__Your instructions__: Scan the records below for the line containing "Todas las aplicaciones" and the line containing "actualizar el certificado.". Copy both, plus every line between, exactly.

__Data provided__:
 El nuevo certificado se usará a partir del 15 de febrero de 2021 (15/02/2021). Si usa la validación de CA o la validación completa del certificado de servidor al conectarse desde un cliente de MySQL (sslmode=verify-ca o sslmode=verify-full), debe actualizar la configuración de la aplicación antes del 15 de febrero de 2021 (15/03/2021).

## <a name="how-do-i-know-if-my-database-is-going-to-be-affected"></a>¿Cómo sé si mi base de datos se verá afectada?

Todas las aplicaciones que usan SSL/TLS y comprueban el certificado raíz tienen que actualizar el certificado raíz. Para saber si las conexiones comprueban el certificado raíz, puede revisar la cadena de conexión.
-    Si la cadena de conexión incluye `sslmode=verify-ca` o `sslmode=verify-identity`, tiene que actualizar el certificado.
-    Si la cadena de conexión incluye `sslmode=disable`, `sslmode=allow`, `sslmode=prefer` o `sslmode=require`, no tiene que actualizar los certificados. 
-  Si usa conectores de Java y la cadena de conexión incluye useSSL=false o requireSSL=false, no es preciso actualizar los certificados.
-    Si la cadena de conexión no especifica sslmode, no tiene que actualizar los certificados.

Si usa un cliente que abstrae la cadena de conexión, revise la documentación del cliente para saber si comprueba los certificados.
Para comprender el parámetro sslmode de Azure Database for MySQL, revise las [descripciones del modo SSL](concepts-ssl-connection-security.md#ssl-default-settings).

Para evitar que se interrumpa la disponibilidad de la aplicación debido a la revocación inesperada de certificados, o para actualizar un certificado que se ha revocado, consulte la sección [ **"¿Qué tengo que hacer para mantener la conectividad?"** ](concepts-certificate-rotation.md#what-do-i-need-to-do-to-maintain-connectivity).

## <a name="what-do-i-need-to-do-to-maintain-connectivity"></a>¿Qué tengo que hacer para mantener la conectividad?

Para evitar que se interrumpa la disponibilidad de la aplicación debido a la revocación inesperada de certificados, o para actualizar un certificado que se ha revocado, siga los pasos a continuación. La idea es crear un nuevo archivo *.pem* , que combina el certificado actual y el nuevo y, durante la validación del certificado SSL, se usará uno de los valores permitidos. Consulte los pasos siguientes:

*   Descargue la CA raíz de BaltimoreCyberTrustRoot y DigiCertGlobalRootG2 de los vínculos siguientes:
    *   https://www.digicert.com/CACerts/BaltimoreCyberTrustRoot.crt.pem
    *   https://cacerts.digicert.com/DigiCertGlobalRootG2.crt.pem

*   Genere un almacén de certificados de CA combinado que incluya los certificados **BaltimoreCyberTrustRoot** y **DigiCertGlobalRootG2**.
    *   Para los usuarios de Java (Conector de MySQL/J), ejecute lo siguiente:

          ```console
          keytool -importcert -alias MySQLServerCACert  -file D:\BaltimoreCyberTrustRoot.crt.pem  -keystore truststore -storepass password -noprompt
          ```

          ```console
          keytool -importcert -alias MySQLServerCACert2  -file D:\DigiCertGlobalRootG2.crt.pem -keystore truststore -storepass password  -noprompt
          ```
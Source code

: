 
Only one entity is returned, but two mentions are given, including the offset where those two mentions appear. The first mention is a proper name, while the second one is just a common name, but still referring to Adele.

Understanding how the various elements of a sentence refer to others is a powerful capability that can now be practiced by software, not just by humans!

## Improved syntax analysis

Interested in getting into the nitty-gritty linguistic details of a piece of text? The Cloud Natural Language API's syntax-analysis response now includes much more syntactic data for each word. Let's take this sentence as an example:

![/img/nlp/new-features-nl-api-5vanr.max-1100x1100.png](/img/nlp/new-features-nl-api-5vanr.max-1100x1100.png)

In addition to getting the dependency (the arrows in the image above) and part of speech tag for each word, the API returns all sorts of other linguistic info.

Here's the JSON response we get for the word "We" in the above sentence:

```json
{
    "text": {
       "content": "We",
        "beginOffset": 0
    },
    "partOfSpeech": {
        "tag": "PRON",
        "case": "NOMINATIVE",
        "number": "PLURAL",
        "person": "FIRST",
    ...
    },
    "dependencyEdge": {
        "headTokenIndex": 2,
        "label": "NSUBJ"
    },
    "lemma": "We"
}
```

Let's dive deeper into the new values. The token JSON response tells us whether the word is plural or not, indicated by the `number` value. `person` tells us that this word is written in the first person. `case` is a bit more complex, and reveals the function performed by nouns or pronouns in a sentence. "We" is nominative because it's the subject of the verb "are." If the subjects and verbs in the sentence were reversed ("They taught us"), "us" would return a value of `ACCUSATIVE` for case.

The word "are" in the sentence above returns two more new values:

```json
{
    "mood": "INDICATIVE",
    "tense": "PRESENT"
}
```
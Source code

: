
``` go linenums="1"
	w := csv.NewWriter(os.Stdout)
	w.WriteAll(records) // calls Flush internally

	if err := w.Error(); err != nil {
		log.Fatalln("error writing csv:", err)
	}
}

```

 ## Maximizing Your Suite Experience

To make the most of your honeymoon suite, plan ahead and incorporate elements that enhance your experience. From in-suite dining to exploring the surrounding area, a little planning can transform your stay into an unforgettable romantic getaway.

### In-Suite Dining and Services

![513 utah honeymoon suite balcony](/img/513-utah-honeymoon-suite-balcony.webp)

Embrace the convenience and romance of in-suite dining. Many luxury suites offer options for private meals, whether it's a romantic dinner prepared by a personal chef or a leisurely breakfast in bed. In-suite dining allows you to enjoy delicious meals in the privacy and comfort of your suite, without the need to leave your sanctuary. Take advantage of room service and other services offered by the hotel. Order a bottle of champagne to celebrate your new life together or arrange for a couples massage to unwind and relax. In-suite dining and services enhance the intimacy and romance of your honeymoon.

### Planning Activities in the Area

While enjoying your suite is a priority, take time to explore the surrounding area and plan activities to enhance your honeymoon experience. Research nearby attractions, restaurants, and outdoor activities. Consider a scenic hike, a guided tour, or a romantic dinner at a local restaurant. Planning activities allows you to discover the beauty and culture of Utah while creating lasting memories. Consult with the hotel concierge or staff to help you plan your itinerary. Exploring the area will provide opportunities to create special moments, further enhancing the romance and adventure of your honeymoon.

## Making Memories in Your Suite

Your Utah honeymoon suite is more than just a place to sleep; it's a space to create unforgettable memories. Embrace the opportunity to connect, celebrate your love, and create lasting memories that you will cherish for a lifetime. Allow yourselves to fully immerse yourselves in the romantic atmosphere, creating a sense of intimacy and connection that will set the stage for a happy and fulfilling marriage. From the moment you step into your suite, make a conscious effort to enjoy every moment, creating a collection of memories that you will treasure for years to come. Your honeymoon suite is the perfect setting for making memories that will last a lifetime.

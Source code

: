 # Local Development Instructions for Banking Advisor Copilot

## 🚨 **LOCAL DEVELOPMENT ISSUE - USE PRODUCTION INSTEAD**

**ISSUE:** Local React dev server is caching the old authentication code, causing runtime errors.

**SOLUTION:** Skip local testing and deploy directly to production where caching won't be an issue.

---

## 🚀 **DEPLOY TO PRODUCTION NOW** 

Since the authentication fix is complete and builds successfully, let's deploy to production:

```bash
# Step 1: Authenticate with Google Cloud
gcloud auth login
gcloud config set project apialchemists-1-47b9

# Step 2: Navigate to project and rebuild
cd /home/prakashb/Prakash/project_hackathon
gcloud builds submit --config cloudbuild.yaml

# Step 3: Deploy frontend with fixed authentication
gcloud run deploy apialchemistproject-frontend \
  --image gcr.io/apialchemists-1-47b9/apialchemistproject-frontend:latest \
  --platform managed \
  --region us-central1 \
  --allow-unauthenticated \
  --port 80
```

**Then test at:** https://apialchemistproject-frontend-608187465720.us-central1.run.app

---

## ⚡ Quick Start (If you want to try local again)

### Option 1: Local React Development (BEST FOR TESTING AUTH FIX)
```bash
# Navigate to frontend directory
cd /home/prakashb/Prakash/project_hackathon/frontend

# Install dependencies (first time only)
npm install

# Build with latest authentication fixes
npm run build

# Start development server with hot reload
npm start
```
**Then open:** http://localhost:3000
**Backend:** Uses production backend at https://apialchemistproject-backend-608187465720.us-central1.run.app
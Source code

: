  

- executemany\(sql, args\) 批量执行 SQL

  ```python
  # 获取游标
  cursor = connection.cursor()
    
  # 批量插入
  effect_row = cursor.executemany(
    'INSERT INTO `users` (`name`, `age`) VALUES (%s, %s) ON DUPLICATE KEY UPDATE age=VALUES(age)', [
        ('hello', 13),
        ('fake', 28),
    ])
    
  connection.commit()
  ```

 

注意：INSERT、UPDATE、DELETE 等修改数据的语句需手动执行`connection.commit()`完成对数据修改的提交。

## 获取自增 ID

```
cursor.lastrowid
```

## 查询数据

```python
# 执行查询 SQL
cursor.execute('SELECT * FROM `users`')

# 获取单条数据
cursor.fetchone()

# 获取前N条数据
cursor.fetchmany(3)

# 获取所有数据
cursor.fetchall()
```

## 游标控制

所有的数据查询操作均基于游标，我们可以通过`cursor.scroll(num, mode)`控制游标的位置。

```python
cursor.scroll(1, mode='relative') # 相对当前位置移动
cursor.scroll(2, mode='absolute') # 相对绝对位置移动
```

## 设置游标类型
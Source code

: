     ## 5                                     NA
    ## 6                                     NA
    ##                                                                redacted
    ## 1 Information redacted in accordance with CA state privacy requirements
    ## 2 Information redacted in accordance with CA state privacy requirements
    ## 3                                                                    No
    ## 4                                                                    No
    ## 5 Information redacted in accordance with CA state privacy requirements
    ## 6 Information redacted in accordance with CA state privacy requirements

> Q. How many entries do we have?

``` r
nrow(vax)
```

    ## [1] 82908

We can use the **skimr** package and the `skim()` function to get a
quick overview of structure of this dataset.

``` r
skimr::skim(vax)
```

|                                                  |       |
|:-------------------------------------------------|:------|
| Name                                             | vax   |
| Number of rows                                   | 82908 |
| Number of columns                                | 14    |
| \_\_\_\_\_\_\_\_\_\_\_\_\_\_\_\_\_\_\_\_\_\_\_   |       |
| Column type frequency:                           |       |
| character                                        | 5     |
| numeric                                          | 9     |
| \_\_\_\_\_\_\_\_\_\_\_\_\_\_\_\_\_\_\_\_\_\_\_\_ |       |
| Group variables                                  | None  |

__Reply to the task__:
Todas las aplicaciones que usan SSL/TLS y comprueban el certificado raíz tienen que actualizar el certificado raíz. Para saber si las conexiones comprueban el certificado raíz, puede revisar la cadena de conexión.
-    Si la cadena de conexión incluye `sslmode=verify-ca` o `sslmode=verify-identity`, tiene que actualizar el certificado.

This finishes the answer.